◆ Source material
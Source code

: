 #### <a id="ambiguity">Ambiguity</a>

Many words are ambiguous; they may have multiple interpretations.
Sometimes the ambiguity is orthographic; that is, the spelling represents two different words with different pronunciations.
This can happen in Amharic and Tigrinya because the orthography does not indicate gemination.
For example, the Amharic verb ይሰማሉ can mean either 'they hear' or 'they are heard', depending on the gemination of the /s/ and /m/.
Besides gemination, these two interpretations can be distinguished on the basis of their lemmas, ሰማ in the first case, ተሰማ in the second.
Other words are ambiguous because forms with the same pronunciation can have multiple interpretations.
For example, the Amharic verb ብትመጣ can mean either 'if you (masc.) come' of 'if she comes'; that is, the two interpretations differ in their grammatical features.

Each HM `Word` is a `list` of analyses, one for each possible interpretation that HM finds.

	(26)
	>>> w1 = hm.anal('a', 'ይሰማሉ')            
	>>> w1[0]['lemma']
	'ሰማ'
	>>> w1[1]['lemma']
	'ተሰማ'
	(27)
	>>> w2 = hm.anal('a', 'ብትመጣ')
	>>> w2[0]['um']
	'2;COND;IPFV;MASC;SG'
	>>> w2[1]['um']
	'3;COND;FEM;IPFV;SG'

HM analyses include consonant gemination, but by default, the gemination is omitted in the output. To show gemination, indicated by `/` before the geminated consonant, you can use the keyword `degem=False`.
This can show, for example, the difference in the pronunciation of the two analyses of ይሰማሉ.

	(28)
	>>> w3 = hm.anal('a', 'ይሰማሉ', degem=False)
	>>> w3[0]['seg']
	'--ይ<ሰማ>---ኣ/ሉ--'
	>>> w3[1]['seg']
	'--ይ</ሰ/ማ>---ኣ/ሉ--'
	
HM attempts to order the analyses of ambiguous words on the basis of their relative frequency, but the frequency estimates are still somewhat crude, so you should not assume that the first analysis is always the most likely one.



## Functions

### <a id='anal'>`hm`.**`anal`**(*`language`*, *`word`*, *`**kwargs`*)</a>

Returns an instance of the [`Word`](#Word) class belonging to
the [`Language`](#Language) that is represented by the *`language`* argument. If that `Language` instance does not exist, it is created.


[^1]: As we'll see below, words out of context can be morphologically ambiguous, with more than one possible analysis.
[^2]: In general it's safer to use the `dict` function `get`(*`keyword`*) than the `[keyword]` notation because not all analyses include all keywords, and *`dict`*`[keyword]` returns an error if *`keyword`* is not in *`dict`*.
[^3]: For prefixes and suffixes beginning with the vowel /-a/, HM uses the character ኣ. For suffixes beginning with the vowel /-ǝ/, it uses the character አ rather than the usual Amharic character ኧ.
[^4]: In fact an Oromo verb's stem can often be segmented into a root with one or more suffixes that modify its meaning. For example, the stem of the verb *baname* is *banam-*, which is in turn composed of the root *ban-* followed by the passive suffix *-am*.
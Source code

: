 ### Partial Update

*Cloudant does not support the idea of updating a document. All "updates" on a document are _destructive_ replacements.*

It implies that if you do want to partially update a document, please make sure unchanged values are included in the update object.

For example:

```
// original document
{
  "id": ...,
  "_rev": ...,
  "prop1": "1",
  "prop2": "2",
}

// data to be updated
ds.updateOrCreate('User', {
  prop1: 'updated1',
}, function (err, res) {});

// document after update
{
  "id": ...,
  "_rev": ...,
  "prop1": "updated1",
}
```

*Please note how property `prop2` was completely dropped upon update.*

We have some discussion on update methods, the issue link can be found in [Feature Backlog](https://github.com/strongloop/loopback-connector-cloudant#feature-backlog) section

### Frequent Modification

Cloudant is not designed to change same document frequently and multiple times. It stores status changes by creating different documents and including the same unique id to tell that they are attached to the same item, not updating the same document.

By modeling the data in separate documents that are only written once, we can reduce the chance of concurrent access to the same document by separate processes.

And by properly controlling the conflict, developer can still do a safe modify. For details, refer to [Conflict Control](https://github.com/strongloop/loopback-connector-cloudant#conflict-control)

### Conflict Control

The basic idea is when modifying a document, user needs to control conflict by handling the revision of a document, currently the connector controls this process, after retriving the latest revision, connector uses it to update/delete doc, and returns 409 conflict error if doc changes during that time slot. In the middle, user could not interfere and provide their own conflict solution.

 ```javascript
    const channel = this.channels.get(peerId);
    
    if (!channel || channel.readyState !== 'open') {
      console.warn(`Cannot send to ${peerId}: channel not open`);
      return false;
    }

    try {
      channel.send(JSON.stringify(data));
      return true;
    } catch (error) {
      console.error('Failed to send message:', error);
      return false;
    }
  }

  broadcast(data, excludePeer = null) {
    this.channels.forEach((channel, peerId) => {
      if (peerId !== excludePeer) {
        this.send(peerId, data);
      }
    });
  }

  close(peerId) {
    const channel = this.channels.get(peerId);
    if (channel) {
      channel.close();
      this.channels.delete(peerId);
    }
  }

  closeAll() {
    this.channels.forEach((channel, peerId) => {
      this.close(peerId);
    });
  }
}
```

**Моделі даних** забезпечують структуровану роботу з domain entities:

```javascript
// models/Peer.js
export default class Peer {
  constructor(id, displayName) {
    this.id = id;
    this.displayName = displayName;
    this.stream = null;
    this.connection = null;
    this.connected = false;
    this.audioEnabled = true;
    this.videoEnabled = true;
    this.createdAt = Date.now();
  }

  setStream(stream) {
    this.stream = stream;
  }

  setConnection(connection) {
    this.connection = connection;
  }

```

◆ Action item
Figure out how many lines of the listing above include "analyses"; the answer is that number alone.

◆ Response to this exercise
5